> [TASK ITEM]
Only the pictures should be left out; repeat the rest of the data exactly.

> [DATA RECORDS]
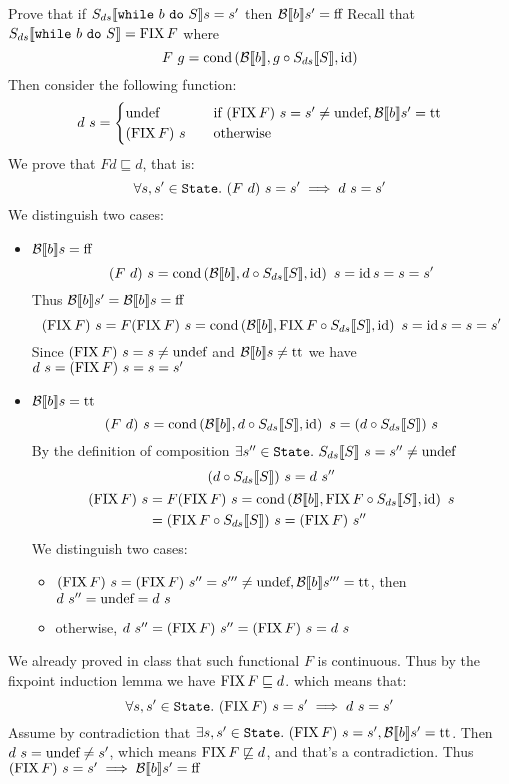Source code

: \begin{exercise}{
    Prove that if $\Sds{\wwhile{b}{S}} s = s'$ then $\Bool{b} s' = \False$
}
    Recall that $\Sds{\wwhile{b}{S}} = \FIX F$ where
    \[ F\ g= \cond{\Bool{b}}{g \circ \Sds{S}}{\id} \]
    Then consider the following function:
    \[
        d\ s = \begin{cases}
            \undef &\quad \text{if } (\FIX F)\ s = s' \neq \undef, \Bool{b} s' = \True \\
            (\FIX F)\ s &\quad \text{otherwise}
        \end{cases}
    \]
    We prove that $F d \sqsubseteq d$, that is:
    \[ \forall s, s' \in \State.\ (F\ d)\ s = s' \implies d\ s = s' \]
    We distinguish two cases:
    \begin{itemize}
        \item $\Bool{b} s = \False$
            \[ (F\ d)\ s = \cond{\Bool{b}}{d \circ \Sds{S}}{\id}\ s = \id s = s = s' \]
            Thus $\Bool{b} s' = \Bool{b} s = \False$
            \[ (\FIX F)\ s = F(\FIX F)\ s = \cond{\Bool{b}}{\FIX F \circ \Sds{S}}{\id}\ s = \id s = s = s' \]
            Since $(\FIX F)\ s = s \neq \undef$ and $\Bool{b} s \neq \True$ we have $d\ s = (\FIX F)\ s = s = s'$
        \item $\Bool{b} s = \True$
            \[ (F\ d)\ s = \cond{\Bool{b}}{d \circ \Sds{S}}{\id}\ s = (d \circ \Sds{S})\ s \]
            By the definition of composition $\exists s'' \in \State.\ \Sds{S}\ s = s'' \neq \undef$
            \begin{gather*}
                (d \circ \Sds{S})\ s = d\ s'' \\
                \begin{aligned}
                    (\FIX F)\ s &= F(\FIX F)\ s = \cond{\Bool{b}}{\FIX F \circ \Sds{S}}{\id}\ s \\
                    &= (\FIX F \circ \Sds{S})\ s = (\FIX F)\ s''
                \end{aligned}
            \end{gather*}
            We distinguish two cases:
            \begin{itemize}
                \item $(\FIX F)\ s = (\FIX F)\ s'' = s''' \neq \undef, \Bool{b} s''' = \True$, then $d\ s'' = \undef = d\ s$
                \item otherwise, $d\ s'' = (\FIX F)\ s'' = (\FIX F)\ s = d\ s$
            \end{itemize}
    \end{itemize}
    We already proved in class that such functional $F$ is continuous.
    Thus by the fixpoint induction lemma we have $\FIX F \sqsubseteq d$. which means that:
    \[ \forall s, s' \in \State.\ (\FIX F)\ s = s' \implies d\ s = s' \]
    Assume by contradiction that $\exists s, s' \in \State.\ (\FIX F)\ s = s', \Bool{b} s' = \True $. Then $d\ s = \undef \neq s'$, which means $\FIX F \not\sqsubseteq d$, and that's a contradiction. Thus $(\FIX F)\ s = s' \implies \Bool{b} s' = \False$
\end{exercise}
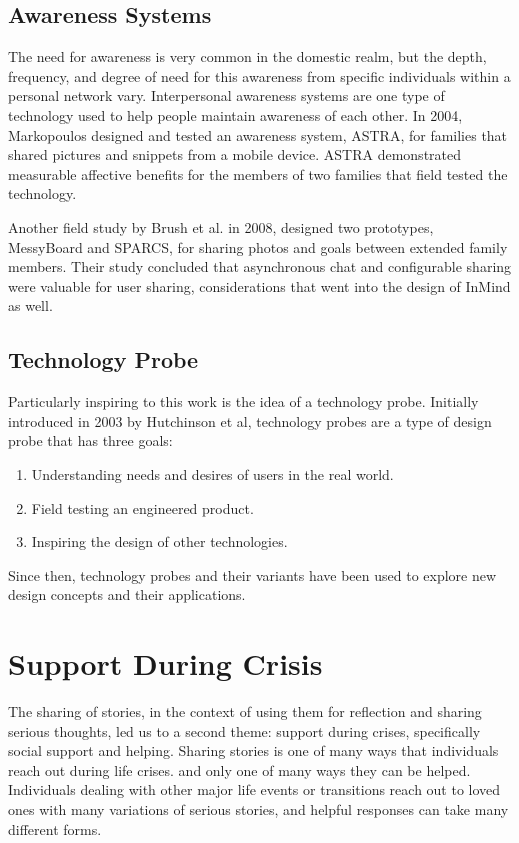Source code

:   \subsection{Awareness Systems}
    The need for awareness is very common in the domestic realm,
    but the depth, frequency, and degree of need for this awareness from specific individuals
    within a personal network vary.
    \cite{neustaedter06}
    Interpersonal awareness systems are one type of technology used to
    help people maintain awareness of each other.
    In 2004, Markopoulos designed and tested an
    awareness system, ASTRA, for families that shared pictures and snippets from a mobile
    device.
    \cite{markopoulos04}
    ASTRA demonstrated measurable affective benefits for the members of
    two families that field tested the technology.

    Another field study by Brush et al. in 2008,
    designed two prototypes, MessyBoard and SPARCS,
    for sharing photos and goals between extended family members.
    \cite{brush08}
    Their study concluded that asynchronous chat and configurable sharing were
    valuable for user sharing,
    considerations that went into the design of InMind as well.

  \subsection{Technology Probe}
    Particularly inspiring to this work is the idea of a technology probe.
    Initially introduced in 2003 by Hutchinson et al,
    technology probes are a type of design probe that has three goals:
    \begin{enumerate}
    \item Understanding needs and desires of users in the real world.
    \item Field testing an engineered product.
    \item Inspiring the design of other technologies.
    \end{enumerate}

    Since then, technology probes and their variants have been used to explore
    new design concepts and their applications. \cite{vetere05, lottridge09}

\section{Support During Crisis}
  The sharing of stories,
  in the context of using them for reflection and sharing serious thoughts,
  led us to a second theme:
  support during crises,
  specifically social support and helping.
  Sharing stories is one of many ways that
  individuals reach out during life crises.
  and only one of many ways they can be helped.
  Individuals dealing with other major life events or transitions
  reach out to loved ones with many variations of serious stories,
  and helpful responses can take many different forms.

> [RESPONSE FOR THIS EXERCISE]
Source code

: \begin{exercise}{
    Prove that if $\Sds{\wwhile{b}{S}} s = s'$ then $\Bool{b} s' = \False$
}
    Recall that $\Sds{\wwhile{b}{S}} = \FIX F$ where
    \[ F\ g= \cond{\Bool{b}}{g \circ \Sds{S}}{\id} \]
    Then consider the following function:
    \[
        d\ s = \begin{cases}
            \undef &\quad \text{if } (\FIX F)\ s = s' \neq \undef, \Bool{b} s' = \True \\
            (\FIX F)\ s &\quad \text{otherwise}
        \end{cases}
    \]
    We prove that $F d \sqsubseteq d$, that is:
    \[ \forall s, s' \in \State.\ (F\ d)\ s = s' \implies d\ s = s' \]
    We distinguish two cases:
    \begin{itemize}
        \item $\Bool{b} s = \False$
            \[ (F\ d)\ s = \cond{\Bool{b}}{d \circ \Sds{S}}{\id}\ s = \id s = s = s' \]
            Thus $\Bool{b} s' = \Bool{b} s = \False$
            \[ (\FIX F)\ s = F(\FIX F)\ s = \cond{\Bool{b}}{\FIX F \circ \Sds{S}}{\id}\ s = \id s = s = s' \]
            Since $(\FIX F)\ s = s \neq \undef$ and $\Bool{b} s \neq \True$ we have $d\ s = (\FIX F)\ s = s = s'$
        \item $\Bool{b} s = \True$
            \[ (F\ d)\ s = \cond{\Bool{b}}{d \circ \Sds{S}}{\id}\ s = (d \circ \Sds{S})\ s \]
            By the definition of composition $\exists s'' \in \State.\ \Sds{S}\ s = s'' \neq \undef$
            \begin{gather*}
                (d \circ \Sds{S})\ s = d\ s'' \\
                \begin{aligned}
                    (\FIX F)\ s &= F(\FIX F)\ s = \cond{\Bool{b}}{\FIX F \circ \Sds{S}}{\id}\ s \\
                    &= (\FIX F \circ \Sds{S})\ s = (\FIX F)\ s''
                \end{aligned}
            \end{gather*}
            We distinguish two cases:
            \begin{itemize}
                \item $(\FIX F)\ s = (\FIX F)\ s'' = s''' \neq \undef, \Bool{b} s''' = \True$, then $d\ s'' = \undef = d\ s$
                \item otherwise, $d\ s'' = (\FIX F)\ s'' = (\FIX F)\ s = d\ s$
            \end{itemize}
    \end{itemize}
    We already proved in class that such functional $F$ is continuous.
    Thus by the fixpoint induction lemma we have $\FIX F \sqsubseteq d$. which means that:
    \[ \forall s, s' \in \State.\ (\FIX F)\ s = s' \implies d\ s = s' \]
    Assume by contradiction that $\exists s, s' \in \State.\ (\FIX F)\ s = s', \Bool{b} s' = \True $. Then $d\ s = \undef \neq s'$, which means $\FIX F \not\sqsubseteq d$, and that's a contradiction. Thus $(\FIX F)\ s = s' \implies \Bool{b} s' = \False$
\end{exercise}
Source code

:   \subsection{Awareness Systems}
    The need for awareness is very common in the domestic realm,
    but the depth, frequency, and degree of need for this awareness from specific individuals
    within a personal network vary.
    \cite{neustaedter06}
    Interpersonal awareness systems are one type of technology used to
    help people maintain awareness of each other.
    In 2004, Markopoulos designed and tested an
    awareness system, ASTRA, for families that shared pictures and snippets from a mobile
    device.
    \cite{markopoulos04}
    ASTRA demonstrated measurable affective benefits for the members of
    two families that field tested the technology.

    Another field study by Brush et al. in 2008,
    designed two prototypes, MessyBoard and SPARCS,
    for sharing photos and goals between extended family members.
    \cite{brush08}
    Their study concluded that asynchronous chat and configurable sharing were
    valuable for user sharing,
    considerations that went into the design of InMind as well.

  \subsection{Technology Probe}
    Particularly inspiring to this work is the idea of a technology probe.
    Initially introduced in 2003 by Hutchinson et al,
    technology probes are a type of design probe that has three goals:
    \begin{enumerate}
    \item Understanding needs and desires of users in the real world.
    \item Field testing an engineered product.
    \item Inspiring the design of other technologies.
    \end{enumerate}

    Since then, technology probes and their variants have been used to explore
    new design concepts and their applications. \cite{vetere05, lottridge09}

\section{Support During Crisis}
  The sharing of stories,
  in the context of using them for reflection and sharing serious thoughts,
  led us to a second theme:
  support during crises,
  specifically social support and helping.
  Sharing stories is one of many ways that
  individuals reach out during life crises.
  and only one of many ways they can be helped.
  Individuals dealing with other major life events or transitions
  reach out to loved ones with many variations of serious stories,
  and helpful responses can take many different forms.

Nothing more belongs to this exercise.